President Cyril Ramaphosa has come out guns blazing against growing evidence of a nascent plot against him because he does not fear it, say three officials close to him in government and in the governing party.

This week, Ramaphosa took a political knife to his adversaries when he used the Cosatu congress to tell them to plot against poverty rather than against him.

Internal ANC polls show that Ramaphosa’s personal popularity is at 72%, while his elevation to ANC President has lifted the party’s support to 60%, according to an official who spoke to Daily Maverick on condition of anonymity.

Cyril Ramaphosa reacts during the 54th national conference of the ANC in Johannesburg on December 16, 2017. Photographer: Waldo Swiegers/Bloomberg

An Ipsos poll out earlier in 2018 shows the ANC at 60% while Ramaphosa’s personal popularity is even higher. In 2017, when revelations of State Capture were at their hottest, the ANC support in polls tipped below 50%, a factor which shocked party leaders because it showed that corruption could see the party lose power.

In 2016, the party lost its long-held majority in three cities – Johannesburg, Pretoria and Port Elizabeth (Nelson Mandela Bay).

Ramaphosa’s election as ANC leader in December boosted its support and the Ramaphoria effect in August showed his personal popularity.

The Ipsos poll showed that while the jury is still out on the ANC’s ability to govern well, its president holds the key to the party’s success in the election in 2019. Ramaphosa is popular across the board and polls at double that of DA leader Mmusi Maimane and the EFF leader Julius Malema.
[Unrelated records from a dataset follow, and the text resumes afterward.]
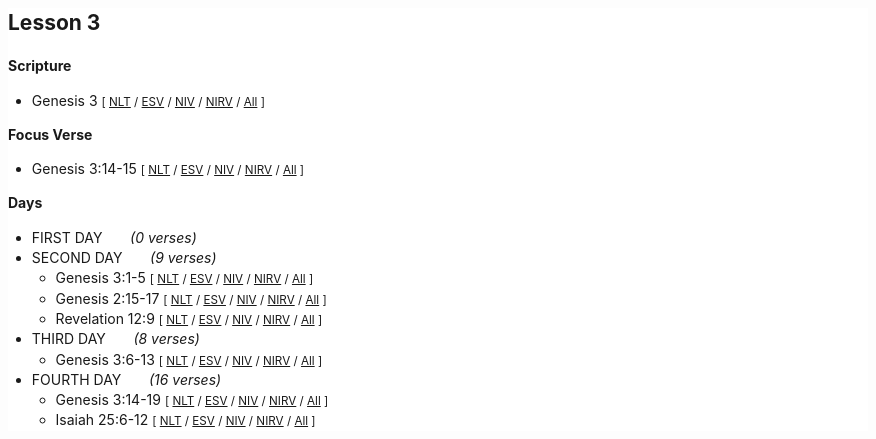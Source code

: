 
## Lesson 3
**Scripture**
- Genesis 3 <small>[ [NLT](https://www.biblegateway.com/passage/?search=Genesis+3&version=NLT&interface=print) / [ESV](https://www.biblegateway.com/passage/?search=Genesis+3&version=ESV&interface=print) / [NIV](https://www.biblegateway.com/passage/?search=Genesis+3&version=NIV&interface=print) / [NIRV](https://www.biblegateway.com/passage/?search=Genesis+3&version=NIRV&interface=print) / [All](https://www.biblegateway.com/passage/?search=Genesis+3&version=NLT,ESV,NIV,NIRV&interface=print) ]</small>

**Focus Verse**
- Genesis 3:14-15 <small>[ [NLT](https://www.biblegateway.com/passage/?search=Genesis+3%3A14-15&version=NLT&interface=print) / [ESV](https://www.biblegateway.com/passage/?search=Genesis+3%3A14-15&version=ESV&interface=print) / [NIV](https://www.biblegateway.com/passage/?search=Genesis+3%3A14-15&version=NIV&interface=print) / [NIRV](https://www.biblegateway.com/passage/?search=Genesis+3%3A14-15&version=NIRV&interface=print) / [All](https://www.biblegateway.com/passage/?search=Genesis+3%3A14-15&version=NLT,ESV,NIV,NIRV&interface=print) ]</small>

**Days**
- FIRST DAY &nbsp;&nbsp;&nbsp;&nbsp;&nbsp;  *(0 verses)* 
- SECOND DAY &nbsp;&nbsp;&nbsp;&nbsp;&nbsp;  *(9 verses)* 
    - Genesis 3:1-5 <small>[ [NLT](https://www.biblegateway.com/passage/?search=Genesis+3%3A1-5&version=NLT&interface=print) / [ESV](https://www.biblegateway.com/passage/?search=Genesis+3%3A1-5&version=ESV&interface=print) / [NIV](https://www.biblegateway.com/passage/?search=Genesis+3%3A1-5&version=NIV&interface=print) / [NIRV](https://www.biblegateway.com/passage/?search=Genesis+3%3A1-5&version=NIRV&interface=print) / [All](https://www.biblegateway.com/passage/?search=Genesis+3%3A1-5&version=NLT,ESV,NIV,NIRV&interface=print) ]</small>
    - Genesis 2:15-17 <small>[ [NLT](https://www.biblegateway.com/passage/?search=Genesis+2%3A15-17&version=NLT&interface=print) / [ESV](https://www.biblegateway.com/passage/?search=Genesis+2%3A15-17&version=ESV&interface=print) / [NIV](https://www.biblegateway.com/passage/?search=Genesis+2%3A15-17&version=NIV&interface=print) / [NIRV](https://www.biblegateway.com/passage/?search=Genesis+2%3A15-17&version=NIRV&interface=print) / [All](https://www.biblegateway.com/passage/?search=Genesis+2%3A15-17&version=NLT,ESV,NIV,NIRV&interface=print) ]</small>
    - Revelation 12:9 <small>[ [NLT](https://www.biblegateway.com/passage/?search=Revelation+12%3A9&version=NLT&interface=print) / [ESV](https://www.biblegateway.com/passage/?search=Revelation+12%3A9&version=ESV&interface=print) / [NIV](https://www.biblegateway.com/passage/?search=Revelation+12%3A9&version=NIV&interface=print) / [NIRV](https://www.biblegateway.com/passage/?search=Revelation+12%3A9&version=NIRV&interface=print) / [All](https://www.biblegateway.com/passage/?search=Revelation+12%3A9&version=NLT,ESV,NIV,NIRV&interface=print) ]</small>
- THIRD DAY &nbsp;&nbsp;&nbsp;&nbsp;&nbsp;  *(8 verses)* 
    - Genesis 3:6-13 <small>[ [NLT](https://www.biblegateway.com/passage/?search=Genesis+3%3A6-13&version=NLT&interface=print) / [ESV](https://www.biblegateway.com/passage/?search=Genesis+3%3A6-13&version=ESV&interface=print) / [NIV](https://www.biblegateway.com/passage/?search=Genesis+3%3A6-13&version=NIV&interface=print) / [NIRV](https://www.biblegateway.com/passage/?search=Genesis+3%3A6-13&version=NIRV&interface=print) / [All](https://www.biblegateway.com/passage/?search=Genesis+3%3A6-13&version=NLT,ESV,NIV,NIRV&interface=print) ]</small>
- FOURTH DAY &nbsp;&nbsp;&nbsp;&nbsp;&nbsp;  *(16 verses)* 
    - Genesis 3:14-19 <small>[ [NLT](https://www.biblegateway.com/passage/?search=Genesis+3%3A14-19&version=NLT&interface=print) / [ESV](https://www.biblegateway.com/passage/?search=Genesis+3%3A14-19&version=ESV&interface=print) / [NIV](https://www.biblegateway.com/passage/?search=Genesis+3%3A14-19&version=NIV&interface=print) / [NIRV](https://www.biblegateway.com/passage/?search=Genesis+3%3A14-19&version=NIRV&interface=print) / [All](https://www.biblegateway.com/passage/?search=Genesis+3%3A14-19&version=NLT,ESV,NIV,NIRV&interface=print) ]</small>
    - Isaiah 25:6-12 <small>[ [NLT](https://www.biblegateway.com/passage/?search=Isaiah+25%3A6-12&version=NLT&interface=print) / [ESV](https://www.biblegateway.com/passage/?search=Isaiah+25%3A6-12&version=ESV&interface=print) / [NIV](https://www.biblegateway.com/passage/?search=Isaiah+25%3A6-12&version=NIV&interface=print) / [NIRV](https://www.biblegateway.com/passage/?search=Isaiah+25%3A6-12&version=NIRV&interface=print) / [All](https://www.biblegateway.com/passage/?search=Isaiah+25%3A6-12&version=NLT,ESV,NIV,NIRV&interface=print) ]</small>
These stratospheric numbers explain that while the news of a plot may be top of mind for the country, Ramaphosa’s aides are sanguine about what it means when quizzed by Daily Maverick about plot-talk.

“Cyril is genuinely trying to foster unity,” says a party official who supported Nkosazana Dlamini-Zuma for the ANC presidency. The official says that Dlamini-Zuma creates distance between herself and a small faction meeting to attempt to destabilise the ANC ahead of the election in 2019 or to attempt to challenge the results of the party conference at Nasrec last December.

A second official close to Ramaphosa says:

“There is a fightback. The (Maharani Hotel) meeting was not social. (But) there is a critical mass of people behind CR (Cyril Ramaphosa). A clear majority on the NEC (national executive committee of the ANC) supported the removal (of former President Jacob Zuma as ANC president).

“There are a small group of holdouts,” said the official, in reference to a grouping now ostensibly led by the ANC Secretary-General Ace Magashule as revealed in the Sunday Times, which splashed the news of a meeting at the Maharani Hotel between Magashule and Zuma.

The second official said he did not believe Magashule’s gambit to challenge the conference outcome in court will work. That group’s work plan includes trying to use the fact that the ANC conference reflected more branches than there are wards in the country where the party rule is that there must be only one branch per governing ward. But the conference credentials (audits to ensure attendees were at the conference legally) were signed by all party leaders, including Magashule who led the Free State at the time, so a court bid is unlikely to succeed.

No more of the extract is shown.